Understand this: Hands are the enemy. All hands. I never realized how often people touched each other until I stopped being bald. My sister thinks I should have known about the touching part . She thinks I should have known a lot of things.Hair has changed me. I won't deny that. Women complain that I don't close my eyes during sex. They want me to relax, to cherish the rake of their nails across my scalp.
I want to tie their wrists to the bedposts. My secret is guarded well. Since procuring my first hairpiece 28 months ago, the only people to see my pate in all its shine and glory are the gregarious fitters at the House of Maurice in downtown Akron, Ohio. I'm determined to keep it that way.
Understand something else: I am well aware of the pettiness of my vanity. There are problems in this world much greater than my fear of discovery. Ask the cosmonauts up on Mir. Ask those kids running from machetes in Africa. Ask Julie, my anorexic sister with the gray teeth and hands like ice. She can tell you about problems.
4 OTHER LESSONS MY HAIR HAS TAUGHT ME:
1. Surprise is bad---avoid it at all costs.
2. Wear ball caps on windy and/or rainy days.
3. Avoid rebounding duels with aggressive basketball opponents.
4. Decline all invitations to parties that include a reminder (usually in friendly, rounded cursive) to bring swimming trunks.
Julie will tell you all fault for my obsession lies on the head of Earl Godfry, the man who set me on the path to wigdom. Earl is a broadcast headhunter, the best in the Midwest, and he's the person I sent my demo reel to when I first tried to make the jump from Akron to a bigger market. Earl said he liked my tape, that my relationship with the camera made up for my mush-mouthed delivery. He also said my forehead looked like it stretched to the backs of my heels.
"TV's a young business," he told me. "Especially sports. You need to look young, virile. How old are you, anyway? 33? 34?"
I told him I was 26.
The piece was Earl's idea. Say what you want about him. Say, like my sister, that he's no different from a crack dealer handing out freebies to a 7th grader. Say he manipulated my basic need to be hairy. But note this: In the two years that followed Earl's review of my demo reel, I've moved from hosting "Prep Round-Up" at Newscenter 8 in Akron to anchoring weekend sports in Little Rock, Ark., to where I am now: the youngest weekday sports anchor in the Denver metropolitan area. If you ask me, I owe Earl a lot more than the Super Bowl tickets I've promised him.
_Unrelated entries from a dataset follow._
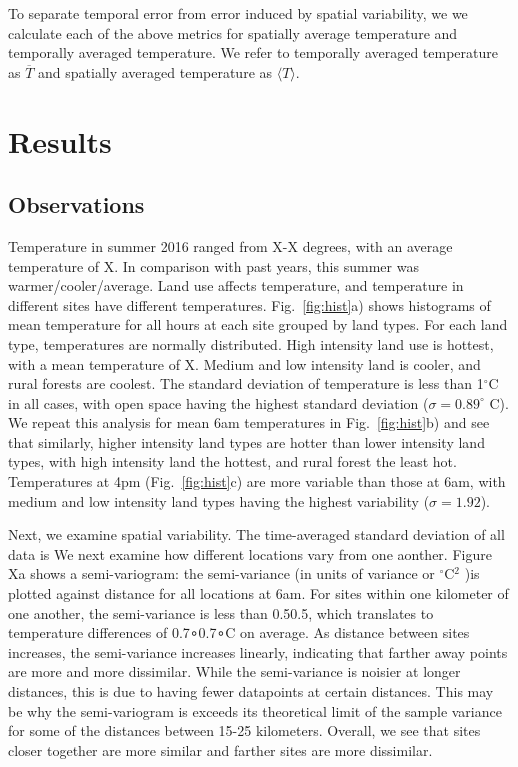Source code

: \documentclass[draft,linenumbers]{agujournal}
\begin{document}
To separate temporal error from error induced by spatial variability, we we calculate each of the above metrics for spatially average temperature and temporally averaged temperature. We refer to temporally averaged temperature as $\overline{T}$ and spatially averaged temperature as $\langle T \rangle$. 
\section{Results}\label{sec:results} 
\subsection{Observations}
Temperature in summer 2016 ranged from X-X degrees, with an average temperature of X. In comparison with past years, this summer was warmer/cooler/average. Land use affects temperature, and temperature in different sites have different temperatures. Fig.~\ref{fig:hist}a) shows histograms of mean temperature for all hours at each site grouped by land types. For each land type, temperatures are normally  distributed. 
High intensity land use is hottest, with a mean temperature of X. Medium and low intensity land is cooler, and rural forests are coolest. The standard deviation of temperature is less than 1$^\circ$C in all cases, with open space having the highest standard deviation ($\sigma = 0.89^\circ$ C). We repeat this analysis for mean 6am temperatures in Fig.~\ref{fig:hist}b) and see that similarly, higher intensity land types are hotter than lower intensity land types, with high intensity land the hottest, and rural forest the least hot. Temperatures at 4pm (Fig.~\ref{fig:hist}c) are more variable than those at 6am, with medium and low intensity land types having the highest variability ($\sigma = 1.92$). 

Next, we examine spatial variability. The time-averaged standard deviation of all data is  We next examine how different locations vary from one aonther. Figure Xa shows a semi-variogram: the semi-variance (in units of variance or $^\circ$C$^2$ )is plotted against distance for all locations at 6am. For sites within one kilometer of one another, the semi-variance is less than 0.50.5, which translates to temperature differences of 0.7∘0.7∘C on average. As distance between sites increases, the semi-variance increases linearly, indicating that farther away points are more and more dissimilar. While the semi-variance is noisier at longer distances, this is due to having fewer datapoints at certain distances. This may be why the semi-variogram is exceeds its theoretical limit of the sample variance for some of the distances between 15-25 kilometers. Overall, we see that sites closer together are more similar and farther sites are more dissimilar.
\end{document}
3 OTHER PEOPLE MY SISTER BLAMES FOR MY INSECURITY:
1. Leonard Adler, my father. Divorced Mom when I was 11. Moved to Montana when I was 13. See him once or twice a year, but it's like having dinner with an Amway rep.
2. Marjorie Adler, my mother. Never remarried or, as far as I know, had sex again.
3. Angie Reidhimer, Kappa Kappa Gamma. Said my large forehead made me look "distinguished," then dumped me for a TA with hair like Jon Bon Jovi.
I'm waiting in the sports office for the 5 o'clock promo when the newsroom buzzes in with a phone call. It's my sister in Columbus. Julie and I talk a lot more now that she's been admitted into the Eating Disorders Clinic at Parkway Hospital. Or, as she calls it, Auschwitz. "Abandon all hope, ye who enter here," and all that crap.
I can tell right away Julie is excited about something, despite the sedatives they're giving her to encourage weight gain. Julie tells me she has gained 1 pound, 12 ounces in the past week, but she says that's not the exciting part. What's exciting, she says, is that the Nazis have returned her VCR privileges and she's finally seen the tape of the show I did during sweeps week, the one where I jumped from a Cessna 150 strapped to the underside of a skydiver named Gunther.
"I can't believe it," she tells me. "Even the Nazis were laughing. They kept saying, `I can't believe that's your brother.'
"I've done some outrageous things on camera. I did an entire show while water skiing; I sparred with a boxer named Bonecrusher Smith; I stood perfectly still while a world champion dart thrower pierced the cigar sticking out of my mouth. But this latest stunt, billed by the station as the "world's first midair sports broadcast," is without a doubt my finest to date. A sky-diver with a camera bolted to his helmet captured the whole plunge. He hovered in front of Gunther and me like a window washer and I could see my teeth flashing in the lens of his camera while I shouted lines like, "When I left the plane, Greg Norman held a four-stroke lead over Phil Mickelson in the World Series of Golf."